Muslim Students’ Enrollment in Higher Education
A recent study highlighting a notable decrease in the enrollment of Muslim students in higher education has sparked questions about the state of India’s education system. Based on data from the Unified District Information System for Education Plus (UDISE+) and the All India Survey of Higher Education (AISHE), there has been a substantial decline in the growth rate of Muslim enrollment, dropping from 5.45% to 4.64%, during the corresponding period.
While there has been an increase in enrollment for other social groups like OBCs, STs, and SCs, the share of Muslim students in higher education has dwindled by 1.79 Lakh. The report provides reasons attributable to a combination of socio-economic factors, educational and regional disparities, and high dropout rates in early education sectors that might have led to the decline.

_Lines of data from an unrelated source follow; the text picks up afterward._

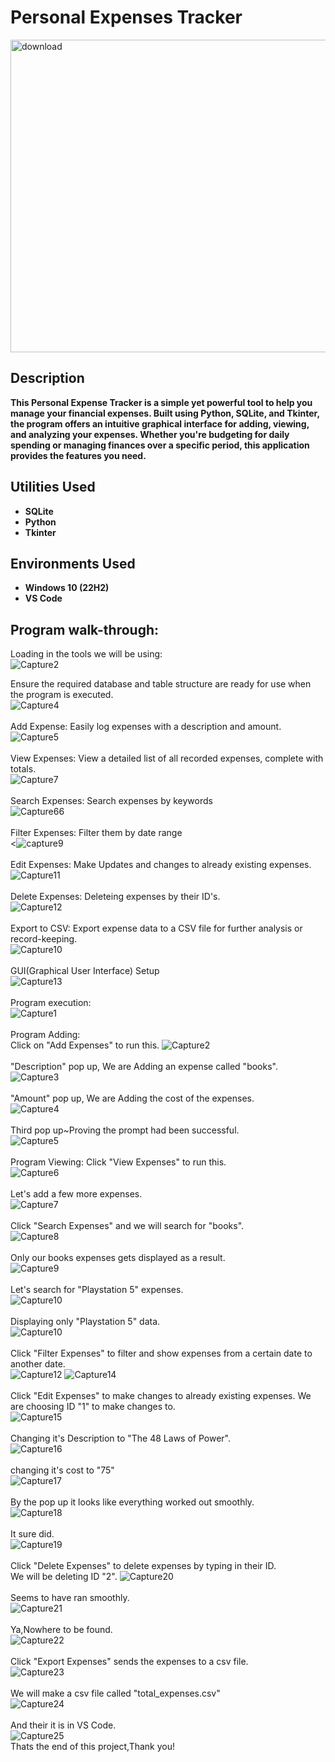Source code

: <h1>Personal Expenses Tracker</h1>
<a href="https://ibb.co/M6fffLm"><img src="https://i.ibb.co/zJFFFwz/download.jpg" alt="download" width= "1000" height= "500"></a>

<h2>Description</h2>
<b>This Personal Expense Tracker is a simple yet powerful tool to help you manage your financial expenses. Built using Python, SQLite, and Tkinter, the program offers an intuitive graphical interface for adding, viewing, and analyzing your expenses. Whether you're budgeting for daily spending or managing finances over a specific period, this application provides the features you need.</b>

<h2>Utilities Used</h2>

- <b>SQLite</b>
- <b>Python</b> 
- <b>Tkinter</b> 

<h2>Environments Used </h2>

- <b>Windows 10 (22H2)</b>
- <b>VS Code</b>

<h2>Program walk-through:</h2>

<p align="center">

Loading in the tools we will be using: <br>
<img src="https://i.ibb.co/kX6k4D6/Capture2.png" alt="Capture2" border="0"></a>

Ensure the required database and table structure are ready for use when the program is executed.<br/>
<img src="https://i.ibb.co/c3Z5SgZ/Capture4.png" alt="Capture4" border="0"></a>
<br/>
<br/>
Add Expense: Easily log expenses with a description and amount. <br/>
<img src="https://i.ibb.co/2NnjwBY/Capture5.png" alt="Capture5" border="0"></a>
<br/>
<br/>
View Expenses: View a detailed list of all recorded expenses, complete with totals. <br/>
<img src="https://i.ibb.co/PTrRBJk/Capture7.png" alt="Capture7" border="0"></a>
<br/>
<br/>
Search Expenses: Search expenses by keywords <br/>
<img src="https://i.ibb.co/XSbsQFC/Capture66.png" alt="Capture66" border="0"></a>
<br/>
<br/>
Filter Expenses: Filter them by date range <br/>
<<img src="https://i.ibb.co/k3MGXMP/capture9.png" alt="capture9" border="0"></a>
<br/>
<br/>
Edit Expenses: Make Updates and changes to already existing expenses. <br/>
<img src="https://i.ibb.co/ry6GJ3J/Capture11.png" alt="Capture11" border="0"></a>
<br/>
<br/>
Delete Expenses: Deleteing expenses by their ID's. <br/>
<img src="https://i.ibb.co/N9zvDPt/Capture12.png" alt="Capture12" border="0"></a>
<br/>
<br/>
Export to CSV: Export expense data to a CSV file for further analysis or record-keeping. <br/>
<img src="https://i.ibb.co/86n1HNG/Capture10.png" alt="Capture10" border="0"></a>
<br/>
<br/>
GUI(Graphical User Interface) Setup <br/>
<img src="https://i.ibb.co/0fYv1L8/Capture13.png" alt="Capture13" border="0"></a>
<br/>
<br/>
Program execution: <br/>
<img src="https://i.ibb.co/3cFKqNJ/Capture1.png" alt="Capture1" border="0"></a>
<br/>
<br/>
Program Adding: <br/>
Click on "Add Expenses" to run this.
<img src="https://i.ibb.co/8mS43Dq/Capture2.png" alt="Capture2" border="0"></a>
<br/>
<br/>
"Description" pop up, We are Adding an expense called "books". <br/>
<img src="https://i.ibb.co/b2SXhHR/Capture3.png" alt="Capture3" border="0"></a>
<br/>
<br/>
"Amount" pop up, We are Adding the cost of the expenses. <br/>
<img src="https://i.ibb.co/dKKhrvQ/Capture4.png" alt="Capture4" border="0"></a>
<br/>
<br/>
Third pop up~Proving the prompt had been successful. <br/>
<img src="https://i.ibb.co/0ZD35DN/Capture5.png" alt="Capture5" border="0"></a>
<br/>
<br/>
Program Viewing: 
Click "View Expenses" to run this. <br/>
<img src="https://i.ibb.co/kGDFfkd/Capture6.png" alt="Capture6" border="0"></a>
<br/>
<br/>
Let's add a few more expenses. <br/>
<img src="https://i.ibb.co/LkzdBsd/Capture7.png" alt="Capture7" border="0"></a>
<br/>
<br/>
Click "Search Expenses" and we will search for "books". <br/>
<img src="https://i.ibb.co/gMP0bNh/Capture8.png" alt="Capture8" border="0"></a>
<br/>
<br/>
Only our books expenses gets displayed as a result. <br/>
<img src="https://i.ibb.co/tqVWG4n/Capture9.png" alt="Capture9" border="0"></a>
<br/>
<br/>
Let's search for "Playstation 5" expenses. <br/>
<img src="https://i.ibb.co/cvLwdfg/Capture10.png" alt="Capture10" border="0"></a>
<br/>
<br/>
Displaying only "Playstation 5" data. <br/>
<img src="https://i.ibb.co/cvLwdfg/Capture10.png" alt="Capture10" border="0"></a>
<br/>
<br/>
Click "Filter Expenses" to filter and show expenses from a certain date to another date. <br/>
<img src="https://i.ibb.co/xXqysxf/Capture12.png" alt="Capture12" border="0"></a>
<img src="https://i.ibb.co/1vv9tJ1/Capture14.png" alt="Capture14" border="0"></a>
<br/>
<br/>
Click "Edit Expenses" to make changes to already existing expenses.
We are choosing ID "1" to make changes to. <br/>
<img src="https://i.ibb.co/RzJ9bL2/Capture15.png" alt="Capture15" border="0"></a><br/>
<br/>
Changing it's Description to "The 48 Laws of Power". <br/>
<img src="https://i.ibb.co/SfFwS7G/Capture16.png" alt="Capture16" border="0"></a>
<br/>
<br/>
changing it's cost to "75" <br/>
<img src="https://i.ibb.co/VYtXX1B/Capture17.png" alt="Capture17" border="0"></a>
<br/>
<br/>
By the pop up it looks like everything worked out smoothly. <br/>
<img src="https://i.ibb.co/RHn7c1X/Capture18.png" alt="Capture18" border="0"></a>
<br/>
<br/>
It sure did.<br/>
<img src="https://i.ibb.co/1XD47dT/Capture19.png" alt="Capture19" border="0"></a>
<br/>
<br/>
Click "Delete Expenses" to delete expenses by typing in their ID. <br/>
We will be deleting ID "2".
<img src="https://i.ibb.co/TqC6sc4/Capture20.png" alt="Capture20" border="0"></a>
<br/>
<br/>
Seems to have ran smoothly. <br/>
<img src="https://i.ibb.co/hVMdXJy/Capture21.png" alt="Capture21" border="0"></a>
<br/>
<br/>
Ya,Nowhere to be found. <br/>
<img src="https://i.ibb.co/7z4GNRh/Capture22.png" alt="Capture22" border="0"></a>
<br/>
<br/>
Click "Export Expenses" sends the expenses to a csv file. <br/>
<img src="https://i.ibb.co/Ch8PX51/Capture23.png" alt="Capture23" border="0"></a>
<br/>
<br/>
We will make a csv file called "total_expenses.csv" <br/>
<img src="https://i.ibb.co/g4qnbRq/Capture24.png" alt="Capture24" border="0"></a>
<br/>
<br/>
And their it is in VS Code. <br/>
<img src="https://i.ibb.co/H4Dt4nH/Capture25.png" alt="Capture25" border="0"></a><br /><a target='_blank' href='https://imgbb.com/'></a>
Thats the end of this project,Thank you!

But, from the above story of the two sisters from Kasargod, could there be yet another possible factor contributing to it?
Speaking to The Observer Post, Ramseena said, “In my opinion, stereotyping is the main factor for the Muslim students to be less confident, no matter how much they excel in any field, wherever they are.”
However, many are questioning whether this lack of confidence, due to the underlying traumatizing stereotyping and discrimination is another cause factor in the deteriorating numbers of enrollment.